9. La Sezione, dunque, sulla base delle risultanze documentali agli atti, ritiene che non vi sia la carenza istruttoria e il travisamento dei fatti ritenuti sussistenti, invece, da parte del primo giudice.
Nel caso di specie, cioè, la natura contingibile e urgente dell’ordinanza ha imposto al Comune di (omissis) di intervenire con solerzia e tempestività a seguito del richiamato accertamento tecnico compiuto dalla A.S.L. che attestava, nel novembre del 2005, che la persistenza di materiale in putrefazione nella (ex) discarica, dilavato dalle piogge, origina un liquame che confluisce in un pozzetto di raccolta liquidi e da lì, per tracimazione, seguendo la pendenza del terreno, nel vicino corso d’acqua.
10. In definitiva, per le considerazioni espresse, l’appello va accolto e, per l’effetto, in riforma della sentenza impugnata, va respinto il ricorso di primo grado.
11. Le spese sono liquidate come in dispositivo secondo il criterio della soccombenza.

P.Q.M.

Il Consiglio di Stato in sede giurisdizionale
Sezione Quinta, definitivamente pronunciando sull’appello, come in epigrafe proposto, lo accoglie.
Condanna la signora Ma.
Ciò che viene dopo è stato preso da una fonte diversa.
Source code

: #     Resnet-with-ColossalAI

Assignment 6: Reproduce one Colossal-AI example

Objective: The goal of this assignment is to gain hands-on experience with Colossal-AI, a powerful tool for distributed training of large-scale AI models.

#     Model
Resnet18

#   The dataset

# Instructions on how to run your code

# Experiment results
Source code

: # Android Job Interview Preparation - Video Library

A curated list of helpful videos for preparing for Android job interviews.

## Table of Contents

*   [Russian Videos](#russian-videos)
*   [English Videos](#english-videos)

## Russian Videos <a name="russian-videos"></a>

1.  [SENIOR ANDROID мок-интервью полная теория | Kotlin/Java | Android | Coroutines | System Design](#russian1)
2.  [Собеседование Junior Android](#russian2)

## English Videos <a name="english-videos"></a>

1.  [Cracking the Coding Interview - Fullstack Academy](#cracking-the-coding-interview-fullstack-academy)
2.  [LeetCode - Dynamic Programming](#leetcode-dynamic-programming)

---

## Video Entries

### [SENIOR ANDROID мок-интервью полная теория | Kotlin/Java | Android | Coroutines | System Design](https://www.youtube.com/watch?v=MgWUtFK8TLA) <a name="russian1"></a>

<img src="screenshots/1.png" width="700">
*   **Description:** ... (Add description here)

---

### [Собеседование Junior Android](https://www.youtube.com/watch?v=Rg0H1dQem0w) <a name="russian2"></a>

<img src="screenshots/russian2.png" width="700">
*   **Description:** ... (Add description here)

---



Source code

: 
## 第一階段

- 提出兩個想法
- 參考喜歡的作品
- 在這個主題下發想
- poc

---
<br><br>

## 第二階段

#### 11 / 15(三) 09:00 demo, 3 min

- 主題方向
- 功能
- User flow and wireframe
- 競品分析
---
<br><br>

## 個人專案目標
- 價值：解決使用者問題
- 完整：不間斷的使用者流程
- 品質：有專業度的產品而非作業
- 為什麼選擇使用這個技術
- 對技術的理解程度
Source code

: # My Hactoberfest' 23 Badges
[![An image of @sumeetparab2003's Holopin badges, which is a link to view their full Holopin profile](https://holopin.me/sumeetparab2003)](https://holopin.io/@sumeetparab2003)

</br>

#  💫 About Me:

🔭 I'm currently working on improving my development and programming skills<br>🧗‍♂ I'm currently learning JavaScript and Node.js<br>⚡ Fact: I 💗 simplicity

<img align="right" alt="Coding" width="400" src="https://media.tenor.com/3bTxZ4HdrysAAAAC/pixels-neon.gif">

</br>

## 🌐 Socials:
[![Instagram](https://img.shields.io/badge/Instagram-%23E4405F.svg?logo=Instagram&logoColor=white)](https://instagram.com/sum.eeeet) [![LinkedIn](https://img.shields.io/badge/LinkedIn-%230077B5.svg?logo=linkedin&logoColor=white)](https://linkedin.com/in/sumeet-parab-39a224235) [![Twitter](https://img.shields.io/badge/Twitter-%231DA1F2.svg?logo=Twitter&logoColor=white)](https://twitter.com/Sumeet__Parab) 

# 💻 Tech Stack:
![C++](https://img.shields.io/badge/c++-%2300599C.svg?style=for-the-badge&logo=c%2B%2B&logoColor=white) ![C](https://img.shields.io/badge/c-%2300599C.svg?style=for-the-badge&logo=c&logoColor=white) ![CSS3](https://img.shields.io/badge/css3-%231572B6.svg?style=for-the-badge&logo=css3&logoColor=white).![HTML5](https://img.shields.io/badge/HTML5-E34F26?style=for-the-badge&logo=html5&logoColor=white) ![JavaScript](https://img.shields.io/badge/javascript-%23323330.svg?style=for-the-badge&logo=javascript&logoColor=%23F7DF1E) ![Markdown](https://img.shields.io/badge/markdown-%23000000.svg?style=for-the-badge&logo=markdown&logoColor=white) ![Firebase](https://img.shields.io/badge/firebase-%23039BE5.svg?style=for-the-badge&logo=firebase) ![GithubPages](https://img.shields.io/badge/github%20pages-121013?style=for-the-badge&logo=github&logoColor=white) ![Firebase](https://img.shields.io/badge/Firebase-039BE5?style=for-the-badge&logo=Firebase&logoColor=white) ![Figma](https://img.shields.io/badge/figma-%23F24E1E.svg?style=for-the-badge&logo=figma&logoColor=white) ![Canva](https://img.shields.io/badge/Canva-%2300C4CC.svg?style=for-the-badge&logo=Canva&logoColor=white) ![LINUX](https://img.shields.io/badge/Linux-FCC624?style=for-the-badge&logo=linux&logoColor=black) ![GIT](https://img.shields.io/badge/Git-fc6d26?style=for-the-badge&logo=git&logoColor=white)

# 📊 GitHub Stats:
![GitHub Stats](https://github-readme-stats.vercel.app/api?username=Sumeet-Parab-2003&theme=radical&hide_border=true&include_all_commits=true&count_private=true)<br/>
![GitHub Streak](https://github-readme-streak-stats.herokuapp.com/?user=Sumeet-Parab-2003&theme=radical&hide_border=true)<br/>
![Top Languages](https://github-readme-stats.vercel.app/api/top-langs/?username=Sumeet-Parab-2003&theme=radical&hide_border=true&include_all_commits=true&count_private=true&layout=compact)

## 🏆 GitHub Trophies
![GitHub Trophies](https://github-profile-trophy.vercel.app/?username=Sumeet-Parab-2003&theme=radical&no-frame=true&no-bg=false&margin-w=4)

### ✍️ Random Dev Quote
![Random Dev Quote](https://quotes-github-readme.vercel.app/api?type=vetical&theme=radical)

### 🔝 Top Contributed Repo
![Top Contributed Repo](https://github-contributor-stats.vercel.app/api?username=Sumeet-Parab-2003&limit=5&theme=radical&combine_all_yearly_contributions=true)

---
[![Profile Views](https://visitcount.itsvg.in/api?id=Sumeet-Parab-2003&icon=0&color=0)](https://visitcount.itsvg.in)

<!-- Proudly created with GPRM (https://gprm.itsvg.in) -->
Gr. al pagamento delle spese del doppio grado di giudizio in favore del Comune di (omissis), che liquida in euro 2.000,00, oltre accessori, se dovuti.
Ordina che la presente sentenza sia eseguita dall’autorità amministrativa.
Così deciso dalla Sezione Quinta del Consiglio di Stato con sede in Roma nella camera di consiglio del giorno 9 marzo 2012, tenutasi con modalità da remoto e con la contemporanea e continuativa presenza dei magistrati:
Sergio Santoro – Presidente
Oreste Mario Caputo – Consigliere
Francesco Gambato Spisani – Consigliere
Giovanni Sabbato – Consigliere
Antonella Manzione – Consigliere, Estensore

 

In caso di diffusione omettere le generalità e gli altri dati identificativi dei soggetti interessati nei termini indicati.